Juna menahan tangan Jaehwa saat dia beranjak dari kursi,
"Tadi kau bilang, Renji di sini?"
Jaehwa mengangguk dengan tatapan bingung, "Iya. Ada apa, Jun?"
"Dia bukan dokter di rumah sakitku, kan?"
"Dia tidak terdaftar sebagai dokter di sini, tapi sebagai wali dari dua pasien yang dirawat."
Sebuah tanda tanya besar mengelilingi pikirannya, ada hal yang sangat mengganjal di hati Juna tentang gadis yang dia lihat di ruangan UGD semalam.
"Aku kemarin melihat---"
"Selamat pagi,"
Dokter Kai masuk bersama perawat. Terpaksa Juna harus mengurungkan niatnya memberitahu Jaehwa tentang gadis itu.
"Bagaimana keadaan anda hari ini? Sudah lebih baik?" dokter Kai tersenyum ramah.
Juna memberi isyarat pada Jaehwa, menyuruhnya untuk keluar dulu. Jaehwa mengangguk paham, lalu meninggalkan ruangan Juna.
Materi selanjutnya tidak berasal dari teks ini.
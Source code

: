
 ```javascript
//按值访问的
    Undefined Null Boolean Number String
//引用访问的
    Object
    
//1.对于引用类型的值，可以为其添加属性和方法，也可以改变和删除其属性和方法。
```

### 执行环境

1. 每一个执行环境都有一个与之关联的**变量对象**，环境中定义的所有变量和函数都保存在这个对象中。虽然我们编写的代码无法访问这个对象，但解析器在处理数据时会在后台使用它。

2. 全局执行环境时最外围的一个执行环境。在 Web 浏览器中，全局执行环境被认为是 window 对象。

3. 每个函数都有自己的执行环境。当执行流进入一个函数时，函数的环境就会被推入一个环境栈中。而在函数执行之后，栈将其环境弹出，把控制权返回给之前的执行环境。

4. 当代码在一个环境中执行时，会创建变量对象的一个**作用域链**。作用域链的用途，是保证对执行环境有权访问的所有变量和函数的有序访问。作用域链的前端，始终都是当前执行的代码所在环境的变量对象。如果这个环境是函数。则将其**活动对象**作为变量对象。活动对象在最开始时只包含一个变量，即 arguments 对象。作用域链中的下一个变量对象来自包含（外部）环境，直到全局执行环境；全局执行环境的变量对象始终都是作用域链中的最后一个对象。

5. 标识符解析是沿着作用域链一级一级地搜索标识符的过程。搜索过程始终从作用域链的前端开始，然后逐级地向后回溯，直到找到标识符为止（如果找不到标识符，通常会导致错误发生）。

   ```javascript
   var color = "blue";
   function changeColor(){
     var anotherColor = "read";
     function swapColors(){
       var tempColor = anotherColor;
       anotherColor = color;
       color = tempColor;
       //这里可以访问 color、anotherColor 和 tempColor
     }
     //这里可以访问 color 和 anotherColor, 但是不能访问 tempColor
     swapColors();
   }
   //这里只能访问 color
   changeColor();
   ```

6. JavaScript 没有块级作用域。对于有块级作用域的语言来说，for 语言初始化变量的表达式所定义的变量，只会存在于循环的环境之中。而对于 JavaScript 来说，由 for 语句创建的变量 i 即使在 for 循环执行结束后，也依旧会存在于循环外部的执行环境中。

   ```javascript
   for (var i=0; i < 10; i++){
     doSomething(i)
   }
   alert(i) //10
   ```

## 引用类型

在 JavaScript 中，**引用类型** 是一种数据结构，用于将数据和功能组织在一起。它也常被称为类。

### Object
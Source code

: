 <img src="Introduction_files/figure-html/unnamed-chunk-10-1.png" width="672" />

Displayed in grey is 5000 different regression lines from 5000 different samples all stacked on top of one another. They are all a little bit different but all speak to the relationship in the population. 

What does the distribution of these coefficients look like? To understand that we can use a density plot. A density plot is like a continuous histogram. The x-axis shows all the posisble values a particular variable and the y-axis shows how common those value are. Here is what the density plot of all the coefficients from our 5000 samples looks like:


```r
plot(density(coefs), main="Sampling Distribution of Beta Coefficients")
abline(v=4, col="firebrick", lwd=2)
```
"Aku sangat mual sejak tadi malam dan tidak bisa tidur semalaman." ucap Juna menjelaskan apa yang dia rasakan.
"Anda perlu asupan makanan. Sebentar lagi sarapan Anda datang, setelah itu saya akan menyuntikkan obat pereda untuk Anda."
Juna menganggukan kepalanya, kali ini dia memang benar-benar harus menurut setiap perintah yang diberikan dokter Kai.
"Kalau ada keluhan lain, Anda bisa langsung memanggil saya. Atau katakan pada suster, kalau Anda butuh sesuatu."
"Baiklah,"
"Kami permisi dulu, Selamat beristirahat."
Setelah dokter Kai dan perawat pergi, Juna kembali tercenung. Walaupun perutnya benar-benar mual, tapi dia harus tetap pergi sesuai rencananya dan Jaehwa tadi.
"Aishh.. kenapa kau membuatku sangat kesulitan Hyunseok! Padahal kita sama-sama kehilangan." Juna mengacak-acak rambutnya, frutrasi.